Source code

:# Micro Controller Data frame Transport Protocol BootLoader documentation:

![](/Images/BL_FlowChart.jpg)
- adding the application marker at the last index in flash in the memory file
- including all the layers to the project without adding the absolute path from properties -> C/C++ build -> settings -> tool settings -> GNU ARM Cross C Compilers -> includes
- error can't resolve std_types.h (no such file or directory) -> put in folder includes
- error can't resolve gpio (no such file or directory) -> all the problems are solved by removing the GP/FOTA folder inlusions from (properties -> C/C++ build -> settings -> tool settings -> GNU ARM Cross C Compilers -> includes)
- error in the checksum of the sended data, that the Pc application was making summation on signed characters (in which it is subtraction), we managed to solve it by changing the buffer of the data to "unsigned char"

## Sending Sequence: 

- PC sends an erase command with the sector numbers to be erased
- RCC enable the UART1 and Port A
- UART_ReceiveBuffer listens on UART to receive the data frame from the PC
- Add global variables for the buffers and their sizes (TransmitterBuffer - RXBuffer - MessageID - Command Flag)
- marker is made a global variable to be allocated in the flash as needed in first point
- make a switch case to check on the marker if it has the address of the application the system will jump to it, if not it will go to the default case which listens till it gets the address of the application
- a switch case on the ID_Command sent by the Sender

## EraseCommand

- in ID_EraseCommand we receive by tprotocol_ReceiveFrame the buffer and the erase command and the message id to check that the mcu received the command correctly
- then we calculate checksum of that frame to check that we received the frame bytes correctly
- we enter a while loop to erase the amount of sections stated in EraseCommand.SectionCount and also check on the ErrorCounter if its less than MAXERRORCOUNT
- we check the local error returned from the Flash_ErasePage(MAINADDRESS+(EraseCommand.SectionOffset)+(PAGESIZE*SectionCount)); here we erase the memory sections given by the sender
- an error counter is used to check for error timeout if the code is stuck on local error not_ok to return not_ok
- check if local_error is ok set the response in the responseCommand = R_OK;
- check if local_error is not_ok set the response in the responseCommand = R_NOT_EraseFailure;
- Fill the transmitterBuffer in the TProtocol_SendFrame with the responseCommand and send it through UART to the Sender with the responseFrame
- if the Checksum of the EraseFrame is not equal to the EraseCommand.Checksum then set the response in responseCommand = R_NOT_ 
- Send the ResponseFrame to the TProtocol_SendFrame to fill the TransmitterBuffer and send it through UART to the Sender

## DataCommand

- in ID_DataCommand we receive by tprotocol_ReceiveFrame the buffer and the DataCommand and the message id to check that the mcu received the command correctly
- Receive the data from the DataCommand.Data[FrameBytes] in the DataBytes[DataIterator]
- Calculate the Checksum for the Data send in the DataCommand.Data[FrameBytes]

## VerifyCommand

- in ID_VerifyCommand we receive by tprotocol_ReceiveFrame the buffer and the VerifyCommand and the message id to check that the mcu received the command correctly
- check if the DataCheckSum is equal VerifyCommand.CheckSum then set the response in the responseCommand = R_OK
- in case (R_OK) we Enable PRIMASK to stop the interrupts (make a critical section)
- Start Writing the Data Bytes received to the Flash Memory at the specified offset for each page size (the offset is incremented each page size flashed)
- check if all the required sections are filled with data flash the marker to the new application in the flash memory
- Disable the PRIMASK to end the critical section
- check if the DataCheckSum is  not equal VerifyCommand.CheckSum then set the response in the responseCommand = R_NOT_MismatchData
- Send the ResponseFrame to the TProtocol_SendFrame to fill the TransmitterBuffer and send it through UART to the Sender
--------------------------------------------------
Output every record above, exactly as written.

**EXPECTED ANSWER:**
Source code

:# Micro Controller Data frame Transport Protocol BootLoader documentation:

![](/Images/BL_FlowChart.jpg)
- adding the application marker at the last index in flash in the memory file
- including all the layers to the project without adding the absolute path from properties -> C/C++ build -> settings -> tool settings -> GNU ARM Cross C Compilers -> includes
- error can't resolve std_types.h (no such file or directory) -> put in folder includes
- error can't resolve gpio (no such file or directory) -> all the problems are solved by removing the GP/FOTA folder inlusions from (properties -> C/C++ build -> settings -> tool settings -> GNU ARM Cross C Compilers -> includes)
- error in the checksum of the sended data, that the Pc application was making summation on signed characters (in which it is subtraction), we managed to solve it by changing the buffer of the data to "unsigned char"

## Sending Sequence: 

- PC sends an erase command with the sector numbers to be erased
- RCC enable the UART1 and Port A
- UART_ReceiveBuffer listens on UART to receive the data frame from the PC
- Add global variables for the buffers and their sizes (TransmitterBuffer - RXBuffer - MessageID - Command Flag)
- marker is made a global variable to be allocated in the flash as needed in first point
- make a switch case to check on the marker if it has the address of the application the system will jump to it, if not it will go to the default case which listens till it gets the address of the application
- a switch case on the ID_Command sent by the Sender

## EraseCommand

- in ID_EraseCommand we receive by tprotocol_ReceiveFrame the buffer and the erase command and the message id to check that the mcu received the command correctly
- then we calculate checksum of that frame to check that we received the frame bytes correctly
- we enter a while loop to erase the amount of sections stated in EraseCommand.SectionCount and also check on the ErrorCounter if its less than MAXERRORCOUNT
- we check the local error returned from the Flash_ErasePage(MAINADDRESS+(EraseCommand.SectionOffset)+(PAGESIZE*SectionCount)); here we erase the memory sections given by the sender
- an error counter is used to check for error timeout if the code is stuck on local error not_ok to return not_ok
- check if local_error is ok set the response in the responseCommand = R_OK;
- check if local_error is not_ok set the response in the responseCommand = R_NOT_EraseFailure;
- Fill the transmitterBuffer in the TProtocol_SendFrame with the responseCommand and send it through UART to the Sender with the responseFrame
- if the Checksum of the EraseFrame is not equal to the EraseCommand.Checksum then set the response in responseCommand = R_NOT_ 
- Send the ResponseFrame to the TProtocol_SendFrame to fill the TransmitterBuffer and send it through UART to the Sender

## DataCommand

- in ID_DataCommand we receive by tprotocol_ReceiveFrame the buffer and the DataCommand and the message id to check that the mcu received the command correctly
- Receive the data from the DataCommand.Data[FrameBytes] in the DataBytes[DataIterator]
- Calculate the Checksum for the Data send in the DataCommand.Data[FrameBytes]

## VerifyCommand

- in ID_VerifyCommand we receive by tprotocol_ReceiveFrame the buffer and the VerifyCommand and the message id to check that the mcu received the command correctly
- check if the DataCheckSum is equal VerifyCommand.CheckSum then set the response in the responseCommand = R_OK
- in case (R_OK) we Enable PRIMASK to stop the interrupts (make a critical section)
- Start Writing the Data Bytes received to the Flash Memory at the specified offset for each page size (the offset is incremented each page size flashed)
- check if all the required sections are filled with data flash the marker to the new application in the flash memory
- Disable the PRIMASK to end the critical section
- check if the DataCheckSum is  not equal VerifyCommand.CheckSum then set the response in the responseCommand = R_NOT_MismatchData
- Send the ResponseFrame to the TProtocol_SendFrame to fill the TransmitterBuffer and send it through UART to the Sender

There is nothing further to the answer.